We describe a case of a 40-year-old male with a medical history of hypertension, diabetes, and end-stage renal disease who underwent surgery for arteriovenous fistula creation under general anesthesia. He had a reassuring airway and normal cardiac and pulmonary status on physical examination. He underwent an uneventful induction and intubation. His maintenance phase was also uneventful. During his emergence from anesthesia, he was ventilating spontaneously with good tidal volumes. His oropharynx was suctioned and he was extubated after opening his eyes. Following extubation, an oxygen mask was placed and there was no mask fogging noted by the anesthesiologist. In addition, there was no end-tidal CO2 noted on monitors despite a good mask seal. The patient began to desaturate and became increasingly hypertensive and disoriented. Laryngospasm was suspected and an oral airway was placed along with administration of continuous positive airway pressure with minimal improvement using significant effort. Succinylcholine was given to relieve the laryngospasm which improved the ability to bag mask. However, the patient could not maintain oxygen saturation above 90% without significant assistance so the decision was made to reintubate. Upon reintubation, there was noted to be significant airway secretions that took considerable time to suction. The endotracheal tube (ETT) was passed and frothy pink secretions were noted to be filling the ETT requiring suctioning. The patient had secretions suctioned and was transported to the intensive care unit intubated for further management. The patient's chest X-ray demonstrated diffuse pulmonary infiltrates and pulmonary edema. He was managed with lung protective ventilation with PEEP, supplemental oxygen, and diuretics. He was extubated on postoperative day 3 without complications.

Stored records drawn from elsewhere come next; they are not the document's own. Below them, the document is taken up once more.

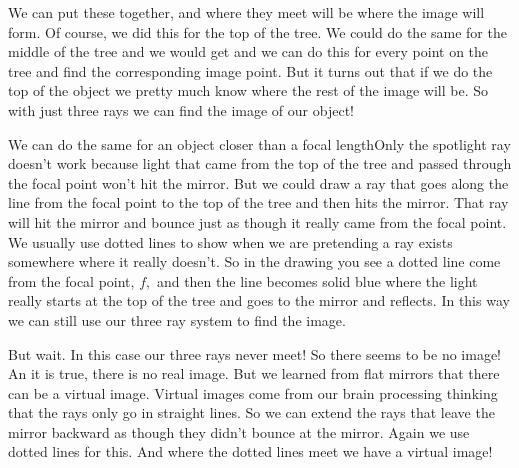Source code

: \documentclass{article}
\begin{document}
We can put these together, and where they meet will be where the image will
form.  Of course, we did this for the
top of the tree. We could do the same for the middle of the tree and we
would get and we can do this for every
point on the tree and find the corresponding image point. But it turns out
that if we do the top of the object we pretty much know where the rest of
the image will be. So with just three rays we can find the image of our
object!

We can do the same for an object closer than a focal lengthOnly the spotlight ray doesn't
work because light that came from the top of the tree and passed through the
focal point won't hit the mirror. But we could draw a ray that goes along
the line from the focal point to the top of the tree and then hits the
mirror. That ray will hit the mirror and bounce just as though it really
came from the focal point. We usually use dotted lines to show when we are
pretending a ray exists somewhere where it really doesn't. So in the drawing
you see a dotted line come from the focal point, $f,$ and then the line
becomes solid blue where the light really starts at the top of the tree and
goes to the mirror and reflects. In this way we can still use our three ray
system to find the image.

But wait. In this case our three rays never meet! So there seems to be no
image! An it is true, there is no real image. But we learned from flat
mirrors that there can be a virtual image. Virtual images come from our
brain processing thinking that the rays only go in straight lines. So we can
extend the rays that leave the mirror backward as though they didn't bounce
at the mirror. Again we use dotted lines for this. And where the dotted
lines meet we have a virtual image!
\end{document}
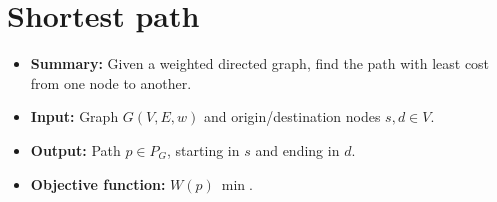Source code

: \section{Shortest path} \label{algorithm-shortestpath}
\begin{itemize}
    \item \textbf{Summary:} Given a weighted directed graph, find the path with least cost from one node to another.
    \item \textbf{Input:} Graph $G(V,E,w)$ and origin/destination nodes $s, d \in V$.
    \item \textbf{Output:} Path $p \in P_G$, starting in $s$ and ending in $d$.
    \item \textbf{Objective function:} $W(p)~\min$.
\end{itemize}


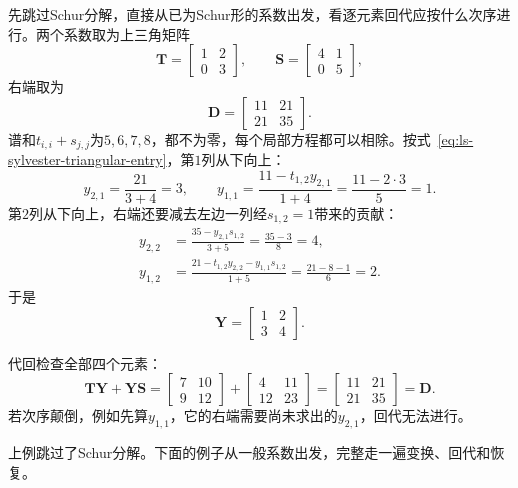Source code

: \begin{example}[Schur形方程的逐元素回代]
\label{ex:ls-sylvester-schur-form-entries}
先跳过Schur分解，直接从已为Schur形的系数出发，看逐元素回代应按什么次序进行。两个系数取为上三角矩阵
\[
 \bm T=\begin{bmatrix}1&2\\0&3\end{bmatrix},\qquad
 \bm S=\begin{bmatrix}4&1\\0&5\end{bmatrix},
\]
右端取为
\[
 \bm D=\begin{bmatrix}11&21\\21&35\end{bmatrix}.
\]
谱和$t_{i,i}+s_{j,j}$为$5,6,7,8$，都不为零，每个局部方程都可以相除。按式~\eqref{eq:ls-sylvester-triangular-entry}，第$1$列从下向上：
\[
 y_{2,1}=\frac{21}{3+4}=3,\qquad
 y_{1,1}=\frac{11-t_{1,2}y_{2,1}}{1+4}=\frac{11-2\cdot3}{5}=1 .
\]
第$2$列从下向上，右端还要减去左边一列经$s_{1,2}=1$带来的贡献：
\[
 \begin{aligned}
 y_{2,2}&=\frac{35-y_{2,1}s_{1,2}}{3+5}=\frac{35-3}{8}=4,\\
 y_{1,2}&=\frac{21-t_{1,2}y_{2,2}-y_{1,1}s_{1,2}}{1+5}=\frac{21-8-1}{6}=2 .
 \end{aligned}
\]
于是
\[
 \bm Y=\begin{bmatrix}1&2\\3&4\end{bmatrix}.
\]

代回检查全部四个元素：
\[
 \bm T\bm Y+\bm Y\bm S
 =\begin{bmatrix}7&10\\9&12\end{bmatrix}+\begin{bmatrix}4&11\\12&23\end{bmatrix}
 =\begin{bmatrix}11&21\\21&35\end{bmatrix}=\bm D .
\]
若次序颠倒，例如先算$y_{1,1}$，它的右端需要尚未求出的$y_{2,1}$，回代无法进行。
\end{example}

上例跳过了Schur分解。下面的例子从一般系数出发，完整走一遍变换、回代和恢复。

There are no specific interventions proven to prevent NPPE, but avoiding laryngeal irritation is likely to reduce the occurrence by preventing laryngospasm. With prompt diagnosis and treatment, NPPE may resolve within 24–48 h.[5] When diagnosis is delayed, these complications may be fatal. It is crucial for the anesthesiologist suspect this condition if patients suffer from an event of airway obstruction on extubation. If NPPE is suspected, the airway should be secured through ETT, supplemental oxygen should be administered, and positive pressure support should be given to enhance oxygenation. Low tidal volume ventilation is recommended. More aggressive rescue therapies for refractory hypoxemia include neuromuscular blockade, prone positioning, and extracorporeal membrane oxygenation.
Declaration of patient consent
The authors certify that they have obtained all appropriate patient consent forms. There is no identifying information used in this article.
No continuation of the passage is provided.